§ Data for this exercise:

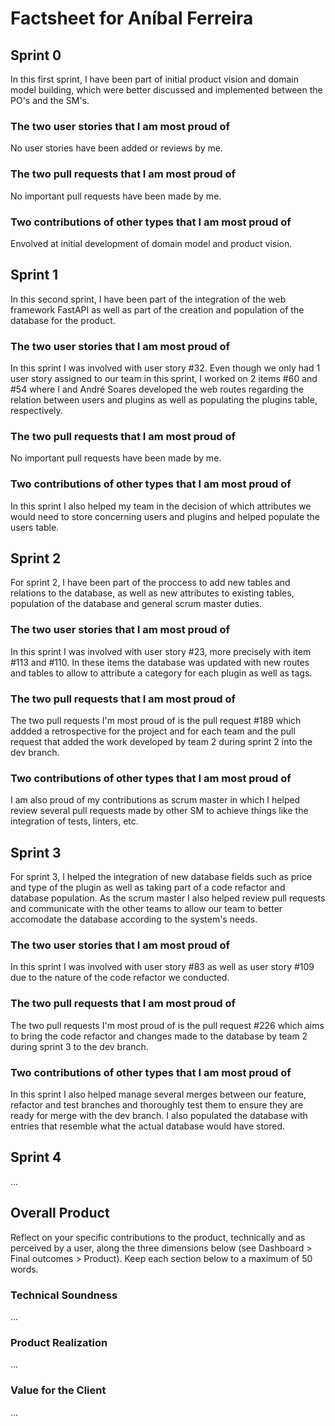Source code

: # Factsheet for Aníbal Ferreira

## Sprint 0

In this first sprint, I have been part of initial product vision and domain model building, which were better discussed and implemented between the PO's and the SM's.

### The two user stories that I am most proud of

No user stories have been added or reviews by me.

### The two pull requests that I am most proud of

No important pull requests have been made by me.

### Two contributions of other types that I am most proud of

Envolved at initial development of domain model and product vision.

## Sprint 1

In this second sprint, I have been part of the integration of the web framework FastAPI as well as part of the creation and population of the database for the product.

### The two user stories that I am most proud of

In this sprint I was involved with user story #32. Even though we only had 1 user story assigned to our team in this sprint, I worked on 2 items #60 and #54 where I and André Soares developed the web routes regarding the relation between users and plugins as well as populating the plugins table, respectively.

### The two pull requests that I am most proud of

No important pull requests have been made by me.

### Two contributions of other types that I am most proud of

In this sprint I also helped my team in the decision of which attributes we would need to store concerning users and plugins and helped populate the users table. 

## Sprint 2

For sprint 2, I have been part of the proccess to add new tables and relations to the database, as well as new attributes to existing tables, population of the database and general scrum master duties.  

### The two user stories that I am most proud of

In this sprint I was involved with user story #23, more precisely with item #113 and #110. In these items the database was updated with new routes and tables to allow to attribute a category for each plugin as well as tags.

### The two pull requests that I am most proud of

The two pull requests I'm most proud of is the pull request #189 which addded a retrospective for the project and for each team and the pull request that added the work developed by team 2 during sprint 2 into the dev branch.

### Two contributions of other types that I am most proud of

I am also proud of my contributions as scrum master in which I helped review several pull requests made by other SM to achieve things like the integration of tests, linters, etc.


## Sprint 3

For sprint 3, I helped the integration of new database fields such as price and type of the plugin as well as taking part of a code refactor and database population. As the scrum master I also helped review pull requests and communicate with the other teams to allow our team to better accomodate the database according to the system's needs.  

### The two user stories that I am most proud of

In this sprint I was involved with user story #83 as well as user story #109 due to the nature of the code refactor we conducted. 

### The two pull requests that I am most proud of

The two pull requests I'm most proud of is the pull request #226 which aims to bring the code refactor and changes made to the database by team 2 during sprint 3 to the dev branch.

### Two contributions of other types that I am most proud of

In this sprint I also helped manage several merges between our feature, refactor and test branches and thoroughly test them to ensure they are ready for merge with the dev branch. I also populated the database with entries that resemble what the actual database would have stored.

## Sprint 4

...


## Overall Product

Reflect on your specific contributions to the product, technically and as perceived by a user, along the three dimensions below (see Dashboard > Final outcomes > Product). Keep each section below to a maximum of 50 words.


### Technical Soundness

...


### Product Realization

...


### Value for the Client

...
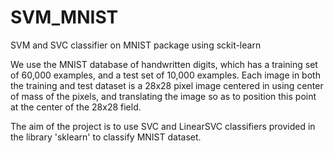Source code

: # SVM_MNIST
SVM and SVC classifier on MNIST package using sckit-learn

We use the MNIST database of handwritten digits, which has a training set of 60,000 examples, and a test set of 10,000 examples. Each image in both the training and test dataset is a 28x28 pixel image centered in using center of mass of the pixels, and translating the image so as to position this point at the center of the 28x28 field.

The aim of the project is to use SVC and LinearSVC classifiers provided in the library 'sklearn' to classify MNIST dataset.
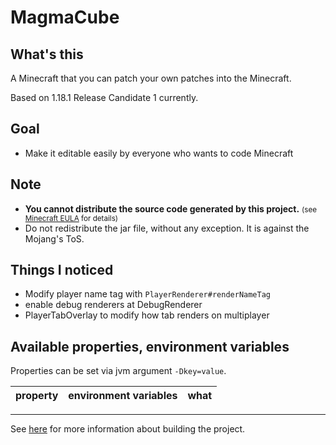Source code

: # MagmaCube

## What's this

A Minecraft that you can patch your own patches into the Minecraft.

Based on 1.18.1 Release Candidate 1 currently.

## Goal
- Make it editable easily by everyone who wants to code Minecraft

## Note
- **You cannot distribute the source code generated by this project.** <small>(see [Minecraft EULA](https://account.mojang.com/documents/minecraft_eula) for details)</small>
- Do not redistribute the jar file, without any exception. It is against the Mojang's ToS.

## Things I noticed
- Modify player name tag with `PlayerRenderer#renderNameTag`
- enable debug renderers at DebugRenderer
- PlayerTabOverlay to modify how tab renders on multiplayer

## Available properties, environment variables
Properties can be set via jvm argument `-Dkey=value`.

| property | environment variables | what |
|----------|-----------------------|------|

----

See [here](CONTRIBUTING.md) for more information about building the project.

§ Exercise prompt:
The reply must consist solely of the lines from the one containing "## Things I noticed" through the last line in the material above, reproduced exactly.

§ Your solution:
## Things I noticed
- Modify player name tag with `PlayerRenderer#renderNameTag`
- enable debug renderers at DebugRenderer
- PlayerTabOverlay to modify how tab renders on multiplayer

## Available properties, environment variables
Properties can be set via jvm argument `-Dkey=value`.

| property | environment variables | what |
|----------|-----------------------|------|

----

See [here](CONTRIBUTING.md) for more information about building the project.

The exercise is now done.